───── DATA SUPPLIED ─────

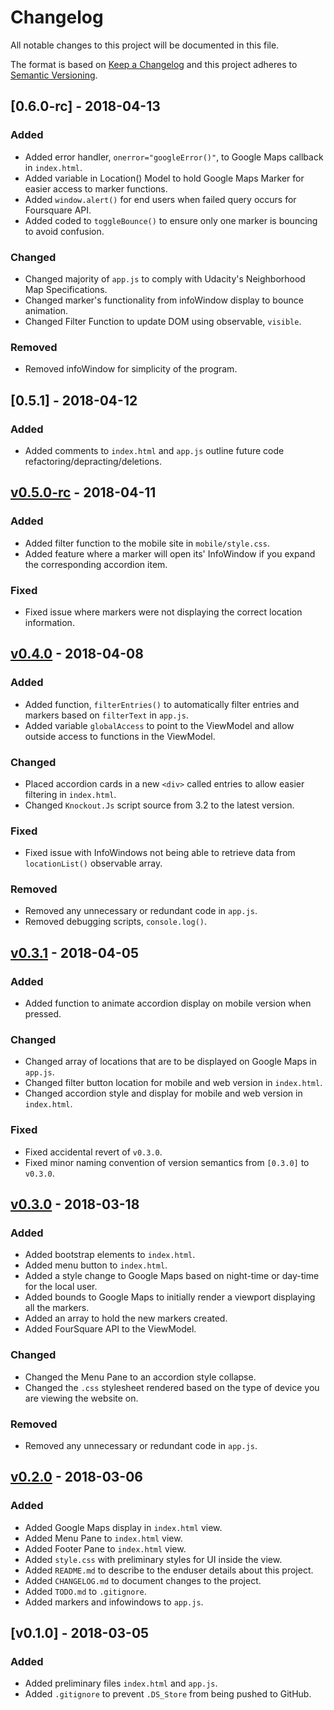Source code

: # Changelog
All notable changes to this project will be documented in this file.

The format is based on [Keep a Changelog](http://keepachangelog.com/en/1.0.0/)
and this project adheres to [Semantic Versioning](http://semver.org/spec/v2.0.0.html).
## [0.6.0-rc] - 2018-04-13
### Added
- Added error handler, `onerror="googleError()"`, to Google Maps callback in `index.html`.
- Added variable in Location() Model to hold Google Maps Marker for easier access to marker functions.
- Added `window.alert()` for end users when failed query occurs for Foursquare API.
- Added coded to `toggleBounce()` to ensure only one marker is bouncing to avoid confusion.

### Changed
- Changed majority of `app.js` to comply with Udacity's Neighborhood Map Specifications.
- Changed marker's functionality from infoWindow display to bounce animation.
- Changed Filter Function to update DOM using observable, `visible`.

### Removed
- Removed infoWindow for simplicity of the program.

## [0.5.1] - 2018-04-12
### Added
- Added comments to `index.html` and `app.js` outline future code refactoring/depracting/deletions.

## [v0.5.0-rc] - 2018-04-11
### Added
- Added filter function to the mobile site in `mobile/style.css`.
- Added feature where a marker will open its' InfoWindow if you expand the corresponding accordion item.

### Fixed
- Fixed issue where markers were not displaying the correct location information.

## [v0.4.0] - 2018-04-08
### Added
- Added function, `filterEntries()` to automatically filter entries and markers based on `filterText` in `app.js`.
- Added variable `globalAccess` to point to the ViewModel and allow outside access to functions in the ViewModel.

### Changed
- Placed accordion cards in a new `<div>` called entries to allow easier filtering in `index.html`.
- Changed `Knockout.Js` script source from 3.2 to the latest version.

### Fixed
- Fixed issue with InfoWindows not being able to retrieve data from `locationList()` observable array.

### Removed
- Removed any unnecessary or redundant code in `app.js`.
- Removed debugging scripts,  `console.log()`.

## [v0.3.1] - 2018-04-05
### Added
- Added function to animate accordion display on mobile version when pressed.

### Changed
- Changed array of locations that are to be displayed on Google Maps in `app.js`.
- Changed filter button location for mobile and web version in `index.html`.
- Changed accordion style and display for mobile and web version in `index.html`.

### Fixed
- Fixed accidental revert of `v0.3.0`.
- Fixed minor naming convention of version semantics from `[0.3.0]` to `v0.3.0`.

## [v0.3.0] - 2018-03-18
### Added
- Added bootstrap elements to `index.html`.
- Added menu button to `index.html`.
- Added a style change to Google Maps based on night-time or day-time for the local user.
- Added bounds to Google Maps to initially render a viewport displaying all the markers.
- Added an array to hold the new markers created.
- Added FourSquare API to the ViewModel.

### Changed
- Changed the Menu Pane to an accordion style collapse.
- Changed the `.css` stylesheet rendered based on the type of device you are viewing the website on.

### Removed
- Removed any unnecessary or redundant code in `app.js`.

## [v0.2.0] - 2018-03-06
### Added
- Added Google Maps display in `index.html` view.
- Added Menu Pane to `index.html` view.
- Added Footer Pane to `index.html` view.
- Added `style.css` with preliminary styles for UI inside the view.
- Added `README.md` to describe to the enduser details about this project.
- Added `CHANGELOG.md` to document changes to the project.
- Added `TODO.md` to `.gitignore`.
- Added markers and infowindows to `app.js`.

## [v0.1.0] - 2018-03-05
### Added
- Added preliminary files `index.html` and `app.js`.
- Added `.gitignore` to prevent `.DS_Store` from being pushed to GitHub.

[Unreleased]: https://github.com/jye0325/Neighborhood-Map/compare/v0.5.0...HEAD
[v0.5.0-rc]: https://github.com/jye0325/Neighborhood-Map/compare/v0.4.0...v0.5.0
[v0.4.0]: https://github.com/jye0325/Neighborhood-Map/compare/v0.3.1...v0.4.0
[v0.3.1]: https://github.com/jye0325/Neighborhood-Map/compare/v0.3.0...v0.3.1
[v0.3.0]: https://github.com/jye0325/Neighborhood-Map/compare/v0.2.0...v0.3.0
[v0.2.0]: https://github.com/jye0325/Neighborhood-Map/compare/v0.1.0...v0.2.0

─────

WHAT TO DO: Set down the material above as is, without any pictures.

RESULT:
Source code

: # Changelog
All notable changes to this project will be documented in this file.

The format is based on [Keep a Changelog](http://keepachangelog.com/en/1.0.0/)
and this project adheres to [Semantic Versioning](http://semver.org/spec/v2.0.0.html).
## [0.6.0-rc] - 2018-04-13
### Added
- Added error handler, `onerror="googleError()"`, to Google Maps callback in `index.html`.
- Added variable in Location() Model to hold Google Maps Marker for easier access to marker functions.
- Added `window.alert()` for end users when failed query occurs for Foursquare API.
- Added coded to `toggleBounce()` to ensure only one marker is bouncing to avoid confusion.

### Changed
- Changed majority of `app.js` to comply with Udacity's Neighborhood Map Specifications.
- Changed marker's functionality from infoWindow display to bounce animation.
- Changed Filter Function to update DOM using observable, `visible`.

### Removed
- Removed infoWindow for simplicity of the program.

## [0.5.1] - 2018-04-12
### Added
- Added comments to `index.html` and `app.js` outline future code refactoring/depracting/deletions.

## [v0.5.0-rc] - 2018-04-11
### Added
- Added filter function to the mobile site in `mobile/style.css`.
- Added feature where a marker will open its' InfoWindow if you expand the corresponding accordion item.

### Fixed
- Fixed issue where markers were not displaying the correct location information.

## [v0.4.0] - 2018-04-08
### Added
- Added function, `filterEntries()` to automatically filter entries and markers based on `filterText` in `app.js`.
- Added variable `globalAccess` to point to the ViewModel and allow outside access to functions in the ViewModel.

### Changed
- Placed accordion cards in a new `<div>` called entries to allow easier filtering in `index.html`.
- Changed `Knockout.Js` script source from 3.2 to the latest version.

### Fixed
- Fixed issue with InfoWindows not being able to retrieve data from `locationList()` observable array.

### Removed
- Removed any unnecessary or redundant code in `app.js`.
- Removed debugging scripts,  `console.log()`.

## [v0.3.1] - 2018-04-05
### Added
- Added function to animate accordion display on mobile version when pressed.

### Changed
- Changed array of locations that are to be displayed on Google Maps in `app.js`.
- Changed filter button location for mobile and web version in `index.html`.
- Changed accordion style and display for mobile and web version in `index.html`.

### Fixed
- Fixed accidental revert of `v0.3.0`.
- Fixed minor naming convention of version semantics from `[0.3.0]` to `v0.3.0`.

## [v0.3.0] - 2018-03-18
### Added
- Added bootstrap elements to `index.html`.
- Added menu button to `index.html`.
- Added a style change to Google Maps based on night-time or day-time for the local user.
- Added bounds to Google Maps to initially render a viewport displaying all the markers.
- Added an array to hold the new markers created.
- Added FourSquare API to the ViewModel.

### Changed
- Changed the Menu Pane to an accordion style collapse.
- Changed the `.css` stylesheet rendered based on the type of device you are viewing the website on.

### Removed
- Removed any unnecessary or redundant code in `app.js`.

## [v0.2.0] - 2018-03-06
### Added
- Added Google Maps display in `index.html` view.
- Added Menu Pane to `index.html` view.
- Added Footer Pane to `index.html` view.
- Added `style.css` with preliminary styles for UI inside the view.
- Added `README.md` to describe to the enduser details about this project.
- Added `CHANGELOG.md` to document changes to the project.
- Added `TODO.md` to `.gitignore`.
- Added markers and infowindows to `app.js`.

## [v0.1.0] - 2018-03-05
### Added
- Added preliminary files `index.html` and `app.js`.
- Added `.gitignore` to prevent `.DS_Store` from being pushed to GitHub.

[Unreleased]: https://github.com/jye0325/Neighborhood-Map/compare/v0.5.0...HEAD
[v0.5.0-rc]: https://github.com/jye0325/Neighborhood-Map/compare/v0.4.0...v0.5.0
[v0.4.0]: https://github.com/jye0325/Neighborhood-Map/compare/v0.3.1...v0.4.0
[v0.3.1]: https://github.com/jye0325/Neighborhood-Map/compare/v0.3.0...v0.3.1
[v0.3.0]: https://github.com/jye0325/Neighborhood-Map/compare/v0.2.0...v0.3.0
[v0.2.0]: https://github.com/jye0325/Neighborhood-Map/compare/v0.1.0...v0.2.0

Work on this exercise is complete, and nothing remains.